TBS launched nine new live-action comedies between 2010 and 2015. Most were low-cost multicamera efforts devoid of star power or creative pedigree. Only the Ice Cube-produced “Are We There Yet?” lasted more than two seasons. But under president Kevin Reilly, TBS has sought to reinvent its original-programming brand around polished single-camera series such as “Search Party,” “People of Earth” and the upcoming “The Last O.G.”
Shot in New York, “The Last O.G.” marks Tracy Morgan’s long-anticipated return to series television. A 2014 traffic accident in which a Walmart semi struck his limousine put Morgan in a coma, killed his friend James McNair and left Morgan with a traumatic brain injury. Doctors did not know if Morgan would ever be able to walk and talk normally again, much less star in a TV show.
Inspired loosely by Morgan’s life as a young man in Brooklyn, “The Last O.G.” teams the comic with executive producer Jordan Peele, whose sketch series “Key & Peele” became a favorite of Morgan’s, post-accident. Morgan plays Tray Barker, who leaves prison after serving 15 years for selling crack and finds that his girlfriend and his Brooklyn neighborhood have both moved on.
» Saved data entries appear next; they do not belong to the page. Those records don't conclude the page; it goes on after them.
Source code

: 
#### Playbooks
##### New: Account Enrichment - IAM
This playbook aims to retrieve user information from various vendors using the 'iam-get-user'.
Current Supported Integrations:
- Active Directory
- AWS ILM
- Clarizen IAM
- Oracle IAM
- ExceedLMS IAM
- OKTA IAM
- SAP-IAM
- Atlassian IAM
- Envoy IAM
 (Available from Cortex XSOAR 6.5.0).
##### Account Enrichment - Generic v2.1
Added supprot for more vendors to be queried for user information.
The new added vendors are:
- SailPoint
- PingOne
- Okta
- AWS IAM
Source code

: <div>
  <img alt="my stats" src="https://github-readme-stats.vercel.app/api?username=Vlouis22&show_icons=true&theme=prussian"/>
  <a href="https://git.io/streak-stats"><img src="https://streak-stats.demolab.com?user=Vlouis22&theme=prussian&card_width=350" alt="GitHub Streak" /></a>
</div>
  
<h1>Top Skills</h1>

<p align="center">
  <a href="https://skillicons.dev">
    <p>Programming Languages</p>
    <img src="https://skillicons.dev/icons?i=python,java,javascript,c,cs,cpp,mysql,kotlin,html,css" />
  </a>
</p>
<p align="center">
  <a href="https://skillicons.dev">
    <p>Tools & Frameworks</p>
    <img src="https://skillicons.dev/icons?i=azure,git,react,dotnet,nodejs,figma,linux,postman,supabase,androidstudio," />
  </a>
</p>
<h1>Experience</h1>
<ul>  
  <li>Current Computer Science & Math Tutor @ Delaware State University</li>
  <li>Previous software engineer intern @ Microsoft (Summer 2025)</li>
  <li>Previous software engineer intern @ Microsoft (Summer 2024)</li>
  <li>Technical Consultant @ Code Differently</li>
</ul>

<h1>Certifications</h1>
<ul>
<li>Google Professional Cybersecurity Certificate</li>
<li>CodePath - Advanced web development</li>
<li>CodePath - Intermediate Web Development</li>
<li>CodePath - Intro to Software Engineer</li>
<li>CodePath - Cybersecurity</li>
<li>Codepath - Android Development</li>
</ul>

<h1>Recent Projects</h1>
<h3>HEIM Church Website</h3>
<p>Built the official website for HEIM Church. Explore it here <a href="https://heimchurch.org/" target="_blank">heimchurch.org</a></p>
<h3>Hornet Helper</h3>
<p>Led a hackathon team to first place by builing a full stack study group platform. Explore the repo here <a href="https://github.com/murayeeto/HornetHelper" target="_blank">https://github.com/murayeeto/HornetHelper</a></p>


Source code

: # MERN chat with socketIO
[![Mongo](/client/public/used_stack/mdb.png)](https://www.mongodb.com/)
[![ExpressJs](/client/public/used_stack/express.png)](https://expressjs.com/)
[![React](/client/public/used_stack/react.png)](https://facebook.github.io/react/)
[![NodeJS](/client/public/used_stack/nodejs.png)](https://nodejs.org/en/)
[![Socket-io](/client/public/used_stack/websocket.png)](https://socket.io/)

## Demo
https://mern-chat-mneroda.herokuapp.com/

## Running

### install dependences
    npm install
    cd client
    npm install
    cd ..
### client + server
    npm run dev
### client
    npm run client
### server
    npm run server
Where did the idea for Tray Barker come from?
Morgan: You gotta understand, I know those people. That character, Tray Barker, is based on my friend that was murdered. He’s my friend that I sold crack with before show business to survive in the streets. All those things were taken from bits and pieces of my life. So it’s very near and dear to me, this show.
Peele: Tracy and I first met at the Four Seasons in Beverly Hills. He was in town because he was going to make an appearance on the Emmys [in 2015]. He reached out, and I went and met him in that restaurant, and we just got to know each other. We talked. We instantly bonded. I’ve been a fan of Tracy since …
Morgan: Yeah, but I seen his wheels turning. I seen the wheels turning, Jordan. I said, “This guy’s cooking up something right now.”
Peele: He immediately started telling me about his childhood, his upbringing. One of the lines that I feel is classic Tracy is “I was a drug dealer with a heart of gold.” We took that notion, and we came back to Tracy and said, “Look, let’s be real to you. Let’s be real to your experience.”
Tracy, why did you want to meet with Jordan?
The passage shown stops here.